[Records for the exercise — start]

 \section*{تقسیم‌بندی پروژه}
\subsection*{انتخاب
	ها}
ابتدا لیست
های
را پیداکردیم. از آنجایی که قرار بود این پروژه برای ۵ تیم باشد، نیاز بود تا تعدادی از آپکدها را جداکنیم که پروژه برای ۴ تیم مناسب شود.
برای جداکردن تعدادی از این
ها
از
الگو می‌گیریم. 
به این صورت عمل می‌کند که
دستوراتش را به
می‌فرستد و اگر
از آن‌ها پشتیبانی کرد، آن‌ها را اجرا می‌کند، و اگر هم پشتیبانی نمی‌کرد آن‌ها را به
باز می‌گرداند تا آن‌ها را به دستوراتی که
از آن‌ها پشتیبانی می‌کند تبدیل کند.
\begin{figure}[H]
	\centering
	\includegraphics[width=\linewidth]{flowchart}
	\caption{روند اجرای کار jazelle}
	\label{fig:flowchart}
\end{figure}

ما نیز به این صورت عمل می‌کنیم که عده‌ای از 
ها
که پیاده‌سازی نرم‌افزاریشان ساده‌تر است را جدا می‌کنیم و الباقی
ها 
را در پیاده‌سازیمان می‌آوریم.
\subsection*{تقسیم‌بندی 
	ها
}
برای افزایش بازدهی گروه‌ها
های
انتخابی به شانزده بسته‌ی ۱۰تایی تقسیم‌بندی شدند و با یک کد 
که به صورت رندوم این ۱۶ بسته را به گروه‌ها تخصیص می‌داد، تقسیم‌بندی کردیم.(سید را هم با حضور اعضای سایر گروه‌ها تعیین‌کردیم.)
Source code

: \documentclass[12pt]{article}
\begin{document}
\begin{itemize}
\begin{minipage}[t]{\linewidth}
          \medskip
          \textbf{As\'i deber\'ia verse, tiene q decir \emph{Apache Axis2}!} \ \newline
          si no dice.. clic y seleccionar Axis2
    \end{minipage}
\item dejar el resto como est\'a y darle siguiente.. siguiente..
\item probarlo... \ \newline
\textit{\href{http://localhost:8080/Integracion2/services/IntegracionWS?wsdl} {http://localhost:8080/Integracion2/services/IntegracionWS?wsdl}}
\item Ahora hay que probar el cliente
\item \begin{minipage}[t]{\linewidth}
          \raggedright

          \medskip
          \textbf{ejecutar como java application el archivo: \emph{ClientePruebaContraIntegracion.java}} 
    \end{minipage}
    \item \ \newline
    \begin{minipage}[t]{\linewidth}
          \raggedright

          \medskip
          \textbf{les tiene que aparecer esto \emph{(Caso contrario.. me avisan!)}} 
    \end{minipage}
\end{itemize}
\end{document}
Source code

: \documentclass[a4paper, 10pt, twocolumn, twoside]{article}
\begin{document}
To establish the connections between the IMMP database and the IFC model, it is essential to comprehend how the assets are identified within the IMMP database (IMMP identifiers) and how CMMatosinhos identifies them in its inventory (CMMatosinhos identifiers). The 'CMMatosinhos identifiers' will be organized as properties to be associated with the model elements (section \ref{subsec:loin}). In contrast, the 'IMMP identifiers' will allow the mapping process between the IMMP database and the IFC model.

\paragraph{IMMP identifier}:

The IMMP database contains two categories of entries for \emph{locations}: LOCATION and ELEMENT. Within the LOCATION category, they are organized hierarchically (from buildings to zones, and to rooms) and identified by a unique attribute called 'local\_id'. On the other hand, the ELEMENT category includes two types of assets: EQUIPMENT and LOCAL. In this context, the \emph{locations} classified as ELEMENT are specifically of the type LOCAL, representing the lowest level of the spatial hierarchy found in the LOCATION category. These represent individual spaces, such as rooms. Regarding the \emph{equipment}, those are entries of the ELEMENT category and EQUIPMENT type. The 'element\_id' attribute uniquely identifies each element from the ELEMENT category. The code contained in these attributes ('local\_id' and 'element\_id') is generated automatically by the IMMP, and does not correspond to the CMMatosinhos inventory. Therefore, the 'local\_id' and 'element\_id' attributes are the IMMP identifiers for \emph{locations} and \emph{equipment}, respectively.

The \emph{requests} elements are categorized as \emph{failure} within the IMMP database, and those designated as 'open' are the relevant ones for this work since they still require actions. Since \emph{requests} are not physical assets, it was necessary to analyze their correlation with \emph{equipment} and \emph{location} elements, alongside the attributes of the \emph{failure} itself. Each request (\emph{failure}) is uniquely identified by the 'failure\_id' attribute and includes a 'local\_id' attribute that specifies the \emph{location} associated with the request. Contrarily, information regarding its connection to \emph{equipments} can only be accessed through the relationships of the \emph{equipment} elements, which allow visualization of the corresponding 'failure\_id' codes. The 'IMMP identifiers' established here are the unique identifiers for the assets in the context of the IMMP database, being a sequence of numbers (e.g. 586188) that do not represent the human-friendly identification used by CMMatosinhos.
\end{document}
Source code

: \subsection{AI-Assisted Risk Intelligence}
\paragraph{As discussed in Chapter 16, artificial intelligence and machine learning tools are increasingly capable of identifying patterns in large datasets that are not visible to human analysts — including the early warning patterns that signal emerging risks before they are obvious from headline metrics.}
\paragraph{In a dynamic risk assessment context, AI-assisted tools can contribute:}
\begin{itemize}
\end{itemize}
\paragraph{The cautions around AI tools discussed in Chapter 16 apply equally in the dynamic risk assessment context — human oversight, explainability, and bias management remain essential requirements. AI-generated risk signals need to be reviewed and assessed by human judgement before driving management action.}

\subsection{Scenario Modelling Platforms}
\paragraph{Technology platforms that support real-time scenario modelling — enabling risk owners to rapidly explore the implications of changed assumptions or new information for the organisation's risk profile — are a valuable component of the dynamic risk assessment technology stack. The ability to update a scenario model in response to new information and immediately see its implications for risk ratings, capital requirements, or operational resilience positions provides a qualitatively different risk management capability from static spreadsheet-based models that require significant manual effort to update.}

[Records for the exercise — finish]

Reproduce the preceding entries exactly and completely.

 \section*{تقسیم‌بندی پروژه}
\subsection*{انتخاب
	ها}
ابتدا لیست
های
را پیداکردیم. از آنجایی که قرار بود این پروژه برای ۵ تیم باشد، نیاز بود تا تعدادی از آپکدها را جداکنیم که پروژه برای ۴ تیم مناسب شود.
برای جداکردن تعدادی از این
ها
از
الگو می‌گیریم. 
به این صورت عمل می‌کند که
دستوراتش را به
می‌فرستد و اگر
از آن‌ها پشتیبانی کرد، آن‌ها را اجرا می‌کند، و اگر هم پشتیبانی نمی‌کرد آن‌ها را به
باز می‌گرداند تا آن‌ها را به دستوراتی که
از آن‌ها پشتیبانی می‌کند تبدیل کند.
\begin{figure}[H]
	\centering
	\includegraphics[width=\linewidth]{flowchart}
	\caption{روند اجرای کار jazelle}
	\label{fig:flowchart}
\end{figure}

ما نیز به این صورت عمل می‌کنیم که عده‌ای از 
ها
که پیاده‌سازی نرم‌افزاریشان ساده‌تر است را جدا می‌کنیم و الباقی
ها 
را در پیاده‌سازیمان می‌آوریم.
\subsection*{تقسیم‌بندی 
	ها
}
برای افزایش بازدهی گروه‌ها
های
انتخابی به شانزده بسته‌ی ۱۰تایی تقسیم‌بندی شدند و با یک کد 
که به صورت رندوم این ۱۶ بسته را به گروه‌ها تخصیص می‌داد، تقسیم‌بندی کردیم.(سید را هم با حضور اعضای سایر گروه‌ها تعیین‌کردیم.)
Source code

: \documentclass[12pt]{article}
\begin{document}
\begin{itemize}
\begin{minipage}[t]{\linewidth}
          \medskip
          \textbf{As\'i deber\'ia verse, tiene q decir \emph{Apache Axis2}!} \ \newline
          si no dice.. clic y seleccionar Axis2
    \end{minipage}
\item dejar el resto como est\'a y darle siguiente.. siguiente..
\item probarlo... \ \newline
\textit{\href{http://localhost:8080/Integracion2/services/IntegracionWS?wsdl} {http://localhost:8080/Integracion2/services/IntegracionWS?wsdl}}
\item Ahora hay que probar el cliente
\item \begin{minipage}[t]{\linewidth}
          \raggedright

          \medskip
          \textbf{ejecutar como java application el archivo: \emph{ClientePruebaContraIntegracion.java}} 
    \end{minipage}
    \item \ \newline
    \begin{minipage}[t]{\linewidth}
          \raggedright

          \medskip
          \textbf{les tiene que aparecer esto \emph{(Caso contrario.. me avisan!)}} 
    \end{minipage}
\end{itemize}
\end{document}
Source code

: \documentclass[a4paper, 10pt, twocolumn, twoside]{article}
\begin{document}
To establish the connections between the IMMP database and the IFC model, it is essential to comprehend how the assets are identified within the IMMP database (IMMP identifiers) and how CMMatosinhos identifies them in its inventory (CMMatosinhos identifiers). The 'CMMatosinhos identifiers' will be organized as properties to be associated with the model elements (section \ref{subsec:loin}). In contrast, the 'IMMP identifiers' will allow the mapping process between the IMMP database and the IFC model.

\paragraph{IMMP identifier}:

The IMMP database contains two categories of entries for \emph{locations}: LOCATION and ELEMENT. Within the LOCATION category, they are organized hierarchically (from buildings to zones, and to rooms) and identified by a unique attribute called 'local\_id'. On the other hand, the ELEMENT category includes two types of assets: EQUIPMENT and LOCAL. In this context, the \emph{locations} classified as ELEMENT are specifically of the type LOCAL, representing the lowest level of the spatial hierarchy found in the LOCATION category. These represent individual spaces, such as rooms. Regarding the \emph{equipment}, those are entries of the ELEMENT category and EQUIPMENT type. The 'element\_id' attribute uniquely identifies each element from the ELEMENT category. The code contained in these attributes ('local\_id' and 'element\_id') is generated automatically by the IMMP, and does not correspond to the CMMatosinhos inventory. Therefore, the 'local\_id' and 'element\_id' attributes are the IMMP identifiers for \emph{locations} and \emph{equipment}, respectively.

The \emph{requests} elements are categorized as \emph{failure} within the IMMP database, and those designated as 'open' are the relevant ones for this work since they still require actions. Since \emph{requests} are not physical assets, it was necessary to analyze their correlation with \emph{equipment} and \emph{location} elements, alongside the attributes of the \emph{failure} itself. Each request (\emph{failure}) is uniquely identified by the 'failure\_id' attribute and includes a 'local\_id' attribute that specifies the \emph{location} associated with the request. Contrarily, information regarding its connection to \emph{equipments} can only be accessed through the relationships of the \emph{equipment} elements, which allow visualization of the corresponding 'failure\_id' codes. The 'IMMP identifiers' established here are the unique identifiers for the assets in the context of the IMMP database, being a sequence of numbers (e.g. 586188) that do not represent the human-friendly identification used by CMMatosinhos.
\end{document}
Source code

: \subsection{AI-Assisted Risk Intelligence}
\paragraph{As discussed in Chapter 16, artificial intelligence and machine learning tools are increasingly capable of identifying patterns in large datasets that are not visible to human analysts — including the early warning patterns that signal emerging risks before they are obvious from headline metrics.}
\paragraph{In a dynamic risk assessment context, AI-assisted tools can contribute:}
\begin{itemize}
\end{itemize}
\paragraph{The cautions around AI tools discussed in Chapter 16 apply equally in the dynamic risk assessment context — human oversight, explainability, and bias management remain essential requirements. AI-generated risk signals need to be reviewed and assessed by human judgement before driving management action.}

\subsection{Scenario Modelling Platforms}
\paragraph{Technology platforms that support real-time scenario modelling — enabling risk owners to rapidly explore the implications of changed assumptions or new information for the organisation's risk profile — are a valuable component of the dynamic risk assessment technology stack. The ability to update a scenario model in response to new information and immediately see its implications for risk ratings, capital requirements, or operational resilience positions provides a qualitatively different risk management capability from static spreadsheet-based models that require significant manual effort to update.}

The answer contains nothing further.